Our research program is focused on the analysis of parasite and host regulatory pathways implicated in intracellular parasite development and subversion of host cell functions that qualify as novel drug targets. The largely constitutive expression of the Leishmania genome at both transcript and protein levels raises the question on how these parasites can maintain different life cycle stages and how they can evolve intra-species divergence in drug susceptibility, tropism, and infectivity. Furthermore, the exploitation of immune sentinel cells (macrophages, dendritic cells) as niche to escape and subvert host immunity provides an interesting model system to gain insight into how intracellular pathogens co-evolve with their hosts and modulate host cell immune and metabolic functions to establish infection. We address these questions by investigating parasite-specific molecular mechanisms that govern Leishmania environmental adaptation using functional genetics, genomics, systems-level analyses. The research program of our Unit is animated through three research axes on complementary aspects of host/parasite interaction that allowed us to make a series of important discoveries:
Axis 1 investigates how Leishmania adapts to its hosts using two strategies: signal-induced stage differentiation and genomic adaptation.
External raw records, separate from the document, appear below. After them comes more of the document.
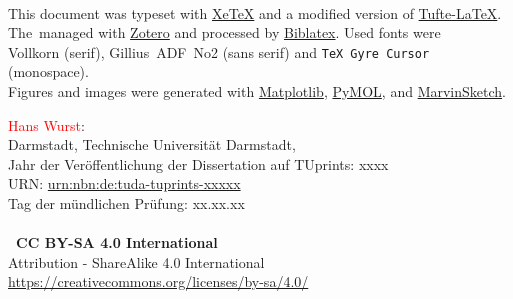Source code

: \maketitle

\newpage
\pagestyle{empty}
~\vfill

\begin{fullwidth}
\begin{flushleft}
This document was typeset with \href{http://xetex.sourceforge.net/}{Xe\TeX}
and a modified version of \href{https://tufte-latex.github.io/tufte-latex}{Tufte-LaTeX}.
The\ managed with \href{https://www.zotero.org}{Zotero}
and processed by \href{https://github.com/plk/biblatex}{Biblatex}.
Used fonts were\\Vollkorn (serif), \textsf{Gillius~ADF~No2} (sans serif) and \texttt{TeX~Gyre~Cursor} (monospace).\\
Figures and images were generated with \href{https://matplotlib.org}{Matplotlib},
\href{https://pymol.org/2}{PyMOL}, and \href{https://chemaxon.com/products/marvin}{MarvinSketch}.

\textcolor{red}{Hans Wurst}: \plaintitle \\
Darmstadt, Technische Universit\"at Darmstadt,\\
Jahr der Ver\"offentlichung der Dissertation auf TUprints: xxxx\\
URN: \href{http://nbn-resolving.de/urn:nbn:de:tuda-tuprints-xxxxxx}{urn:nbn:de:tuda-tuprints-xxxxx}\\
Tag der m\"undlichen Pr\"ufung: xx.xx.xx\\
~\\
\textbf{\ccbysa~CC BY-SA 4.0 International} \\
Attribution - ShareAlike 4.0 International\\
\url{https://creativecommons.org/licenses/by-sa/4.0/}
\end{flushleft}
\end{fullwidth}



\newpage
\cleardoublepage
Systems analyses at the transcript, protein, and phosphoprotein levels of bona fide L. donovani amastigotes purified from the spleen of infected hamsters and derived promastigotes uncovered an unexpected reciprocal regulatory relationship between protein kinase and proteasome activities essential for parasite differentiation, thus defining both biological processes as fertile source for the discovery of novel drug targets (Pescher et al., in preparation). Comparative genomics analysis of Leishmania field isolates and conducting in vitro evolutionary studies using hamster-derived parasites revealed the highly dynamic and complex nature of Leishmania evolutionary adaptation that draws from a vast genetic landscape of spontaneous karyotypic fluctuations, stochastic gene amplifications, and nucleotide polymorphisms. We showed that these genetic fluctuations generate genotypically and phenotypically diverse mosaic populations that are substrate for Leishmania evolutionary adaptation and fitness gain in response to environmental change. Surprisingly, genomic adaptation occurred in a polyclonal fashion resulting in co-existing sub-populations that preserve the original genetic diversity. Our results define aneuploidies and gene copy number variations as a major source for Leishmania biomarker discovery, and challenge current, parasite-directed drug discovery strategies as these will drive the evolution of drug resistant phenotypes.
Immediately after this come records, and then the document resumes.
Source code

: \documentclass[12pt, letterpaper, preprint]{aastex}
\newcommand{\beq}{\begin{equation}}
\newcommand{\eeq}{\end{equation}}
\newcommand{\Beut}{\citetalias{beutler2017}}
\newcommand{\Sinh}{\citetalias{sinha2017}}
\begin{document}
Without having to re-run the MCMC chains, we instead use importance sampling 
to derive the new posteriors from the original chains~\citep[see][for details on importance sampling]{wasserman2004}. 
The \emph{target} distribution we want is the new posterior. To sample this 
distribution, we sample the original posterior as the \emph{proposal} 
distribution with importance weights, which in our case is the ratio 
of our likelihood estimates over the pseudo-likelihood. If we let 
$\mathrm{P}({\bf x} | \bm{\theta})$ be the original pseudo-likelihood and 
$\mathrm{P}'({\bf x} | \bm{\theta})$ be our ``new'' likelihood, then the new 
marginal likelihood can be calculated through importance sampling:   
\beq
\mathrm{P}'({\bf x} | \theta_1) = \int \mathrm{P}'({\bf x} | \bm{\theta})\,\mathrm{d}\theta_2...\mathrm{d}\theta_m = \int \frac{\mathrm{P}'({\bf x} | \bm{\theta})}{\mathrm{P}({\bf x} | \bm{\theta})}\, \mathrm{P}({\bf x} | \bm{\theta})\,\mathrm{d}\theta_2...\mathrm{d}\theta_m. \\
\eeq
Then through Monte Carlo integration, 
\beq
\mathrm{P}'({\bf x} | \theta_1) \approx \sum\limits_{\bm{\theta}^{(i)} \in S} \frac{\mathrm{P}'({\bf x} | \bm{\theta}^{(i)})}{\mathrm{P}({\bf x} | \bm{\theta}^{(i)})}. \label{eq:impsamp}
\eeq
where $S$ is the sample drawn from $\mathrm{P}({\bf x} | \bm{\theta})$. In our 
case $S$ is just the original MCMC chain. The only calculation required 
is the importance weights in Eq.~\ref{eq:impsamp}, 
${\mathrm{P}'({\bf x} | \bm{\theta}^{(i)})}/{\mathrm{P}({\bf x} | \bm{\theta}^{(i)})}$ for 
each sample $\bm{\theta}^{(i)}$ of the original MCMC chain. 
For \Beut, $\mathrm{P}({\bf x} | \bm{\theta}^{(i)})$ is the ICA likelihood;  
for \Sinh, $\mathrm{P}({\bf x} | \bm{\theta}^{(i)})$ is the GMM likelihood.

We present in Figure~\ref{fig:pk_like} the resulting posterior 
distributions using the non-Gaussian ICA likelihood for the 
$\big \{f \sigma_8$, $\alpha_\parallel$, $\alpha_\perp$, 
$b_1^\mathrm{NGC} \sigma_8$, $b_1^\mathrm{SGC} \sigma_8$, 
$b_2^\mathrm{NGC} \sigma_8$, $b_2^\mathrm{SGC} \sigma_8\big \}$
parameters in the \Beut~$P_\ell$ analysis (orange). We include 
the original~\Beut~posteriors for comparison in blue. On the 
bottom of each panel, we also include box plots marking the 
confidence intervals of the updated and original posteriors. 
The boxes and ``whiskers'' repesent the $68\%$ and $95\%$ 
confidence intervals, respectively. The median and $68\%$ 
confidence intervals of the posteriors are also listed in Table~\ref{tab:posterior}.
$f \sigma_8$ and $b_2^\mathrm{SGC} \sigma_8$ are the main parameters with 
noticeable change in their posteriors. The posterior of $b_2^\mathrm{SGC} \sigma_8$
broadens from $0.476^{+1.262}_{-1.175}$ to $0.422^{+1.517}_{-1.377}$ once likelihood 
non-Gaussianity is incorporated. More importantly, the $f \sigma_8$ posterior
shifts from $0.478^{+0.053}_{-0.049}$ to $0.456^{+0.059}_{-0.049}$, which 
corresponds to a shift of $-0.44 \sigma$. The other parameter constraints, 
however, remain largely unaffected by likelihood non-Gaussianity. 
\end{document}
Axis 2 applies pharmacologic, genetic and systems level approaches to investigates Leishmania signaling pathways underlying adaptive stage differentiation and revealed essential roles for the Leishmania MAP kinases MPK4, 7, and 10 as well as the chaperones CyP40 and HRP4 in parasite viability and infectivity. Together with a series of functional proteomics studies using immobilized staurosporine or ATP our studies discovered and validated parasite ATP-binding proteins as important targets for anti-leishmanial therapy. Finally, we genetically and pharmacologically validated the parasite ecto-kinase LmCK1.2 as drug target with essential intra-parasitic functions, but also extracellular functions that modulate host cell signaling through direct phosphorylation of numerous host chaperones and transcription factors.
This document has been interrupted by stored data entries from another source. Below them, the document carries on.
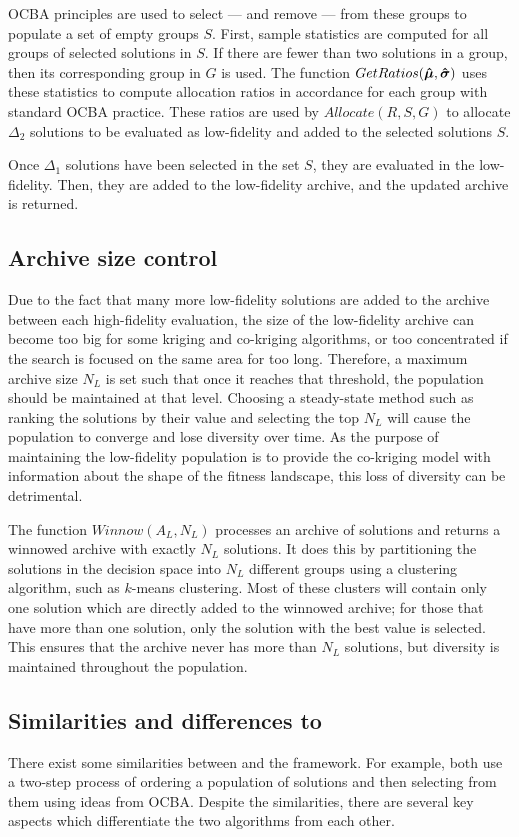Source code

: OCBA principles are used to select --- and remove --- from these groups to populate a set of empty groups $S$. First, sample statistics are computed for all groups of selected solutions in $S$. If there are fewer than two solutions in a group, then its corresponding group in $G$ is used. The function $GetRatios(\boldsymbol{\hat{\mu}},\boldsymbol{\hat{\sigma}})$ uses these statistics to compute allocation ratios in accordance for each group with standard OCBA practice. These ratios are used by $Allocate(R,S,G)$ to allocate $\Delta_2$ solutions to be evaluated as low-fidelity and added to the selected solutions $S$.

Once $\Delta_1$ solutions have been selected in the set $S$, they are evaluated in the low-fidelity. Then, they are added to the low-fidelity archive, and the updated archive is returned.

\subsection{Archive size control}
Due to the fact that many more low-fidelity solutions are added to the archive between each high-fidelity evaluation, the size of the low-fidelity archive can become too big for some kriging and co-kriging algorithms, or too concentrated if the search is focused on the same area for too long. Therefore, a maximum archive size $N_L$ is set such that once it reaches that threshold, the population should be maintained at that level. Choosing a steady-state method such as ranking the solutions by their value and selecting the top $N_L$ will cause the population to converge and lose diversity over time. As the purpose of maintaining the low-fidelity population is to provide the co-kriging model with information about the shape of the fitness landscape, this loss of diversity can be detrimental. 

The function $Winnow(A_L,N_L)$ processes an archive of solutions and returns a winnowed archive with exactly $N_L$ solutions. It does this by partitioning the solutions in the decision space into $N_L$ different groups using a clustering algorithm, such as $k$-means clustering. Most of these clusters will contain only one solution which are directly added to the winnowed archive; for those that have more than one solution, only the solution with the best value is selected. This ensures that the archive never has more than $N_L$ solutions, but diversity is maintained throughout the population.

\subsection{Similarities and differences to \motos{}}
There exist some similarities between \AlgName{} and the \motos{} framework. For example, both use a two-step process of ordering a population of solutions and then selecting from them using ideas from OCBA. Despite the similarities, there are several key aspects which differentiate the two algorithms from each other.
Axis 3 finally employs immunological, pharmacological and systems-level investigations to study the impact of intracellular Leishmania infection on macrophage phenotype and functions. Our data delivered the first demonstration that Leishmania establishes permissive conditions for persistent, intracellular survival by remodelling the host cell chromatin during infection, causing massive changes in host cell gene expression with important consequences on the macrophage metabolome and immune functions (Lecoeur et al., in revision). The discovery of a series of host-directed hit compounds in our phenotypic screening assay opens exciting new venues to target the host cell epigenome for anti-leishmanial intervention – a novel strategy that may be more refractory for the development of drug resistant Leishmania.
Our current and future research program will finalize the thematic transition toward systems-level analysis of Leishmania/host interaction through the coordination of the two major international projects that animate our three complementary Research Axes in the future: the EU-funded LeiSHield project (Axis 1) and our IPIN-funded International Mixed Unit (IMU) (Axes 2 and 3). Our major aims are (i) to reveal novel mechanisms of parasites genomic adaptation using our L. donovani LD1S experimental system that will directly inform our LeiSHield partner teams and their epidemiological field studies, and (ii) to assess the macrophage response to intracellular Leishmania infection and uncover mechanisms of parasite immune-subversion that will inform our IMU on parasite- and host-directed drug targets. The ultimate goal of our research project is to establish – through the LeiSHield and IMU collaborations – the genomic and immunological read outs as well as the experimental, computational, and clinical infrastructure to approach in the future one of the major open question in clinical Leishmania infection: How parasite genetic heterogeneity affects anti-leishmanial immunity and immuno-pathology, and vice versa how the genetic diversity of the host affects these responses and shapes the parasite phenotypic landscape and its pathogenic potential.